Drugs and alcohol became her vice. By 21 years old, Kitchen had six children and a powerful addiction to methamphetamine.
“I was 18 when I tried meth for the first time, and they say you don’t immediately get addicted,” Kitchen recalled. “I was addicted. All the guilt and the shame, it masked it, so I didn’t feel it at all.”
Kitchen finally hit rock bottom when Child Protective Services came for her eighth baby.
“The day that I gave birth to my daughter, CPS came to the hospital, and they took her from me. The reality of that, to me that was my awakening. God stepped into my life and awoke me at that moment. …” Kitchen said. “I love my children. I love them dearly.

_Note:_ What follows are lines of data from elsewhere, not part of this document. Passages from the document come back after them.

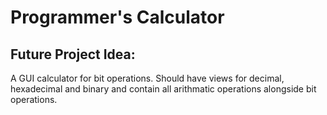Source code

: # Programmer's Calculator

## Future Project Idea:

A GUI calculator for bit operations. Should have views for decimal, hexadecimal and binary and contain all arithmatic operations alongside bit operations.

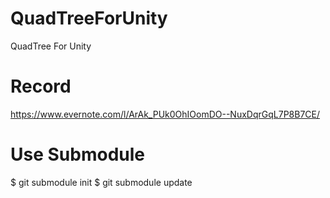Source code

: # QuadTreeForUnity
QuadTree For Unity

# Record  
https://www.evernote.com/l/ArAk_PUk0OhIOomDO--NuxDqrGqL7P8B7CE/

# Use Submodule  
$ git submodule init
$ git submodule update


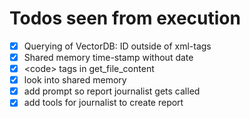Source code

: # Todos seen from execution

- [x] Querying of VectorDB: ID outside of xml-tags
- [x] Shared memory time-stamp without date
- [x] \<code> tags in get_file_content
- [x] look into shared memory
- [x] add prompt so report journalist gets called
- [x] add tools for journalist to create report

I couldn’t quit for them, and then the reality, I got pregnant with this baby, and ‘oh my God I might bring this baby into this world and ruin this baby’s life like I did my older kids.’ I stopped using, I said I am done.”

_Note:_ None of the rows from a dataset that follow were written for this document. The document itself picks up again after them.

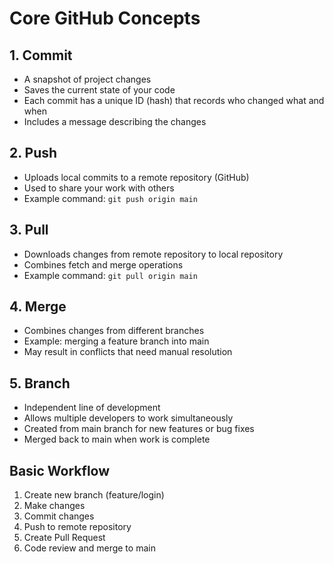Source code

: # Core GitHub Concepts

## 1. Commit
- A snapshot of project changes
- Saves the current state of your code
- Each commit has a unique ID (hash) that records who changed what and when
- Includes a message describing the changes

## 2. Push
- Uploads local commits to a remote repository (GitHub)
- Used to share your work with others
- Example command: `git push origin main`

## 3. Pull
- Downloads changes from remote repository to local repository
- Combines fetch and merge operations
- Example command: `git pull origin main`

## 4. Merge
- Combines changes from different branches
- Example: merging a feature branch into main
- May result in conflicts that need manual resolution

## 5. Branch
- Independent line of development
- Allows multiple developers to work simultaneously
- Created from main branch for new features or bug fixes
- Merged back to main when work is complete

## Basic Workflow
1. Create new branch (feature/login)
2. Make changes
3. Commit changes
4. Push to remote repository
5. Create Pull Request
6. Code review and merge to main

After checking into rehab and getting back custody of her daughter, Kitchen still needed to find a shelter that would take them in.
On Oct. 31, 2006, in Marysville, Kitchen found her salvation.
“I went into the Salvation Army Depot, and that’s really where my recovery, my growth, everything started from that day,” she shared.
For the next 15 years, Kitchen would work her way up through the ranks of the Salvation Army, get her certification as a drug and alcohol counselor and become the emergency shelter supervisor of a place that has a 63% success rate for people in similar situations to her own.
“I thought that I was going to be an addict for the rest of my life, and that would consume me and kill me,” Kitchen said. “I never imagined in a million years that I would be a successful woman in society and a part of society. I never ever could fathom being a supervisor of anything.”
On top of her success at Salvation Army, Kitchen has reunited with all of her children and loves spending time with all 14 of her grandchildren.
“I feel like I’m giving back to my own kids through my grandchildren, and I’m giving back everything that the Salvation Army gave to me every day that I come to work,” Kitchen said.
Kitchen told FOX40 that before COVID-19, the Center of Hope could house up to 64 men and 52 women while providing several transformative services for them.
Since the pandemic, their funding has dwindled, and so have their numbers.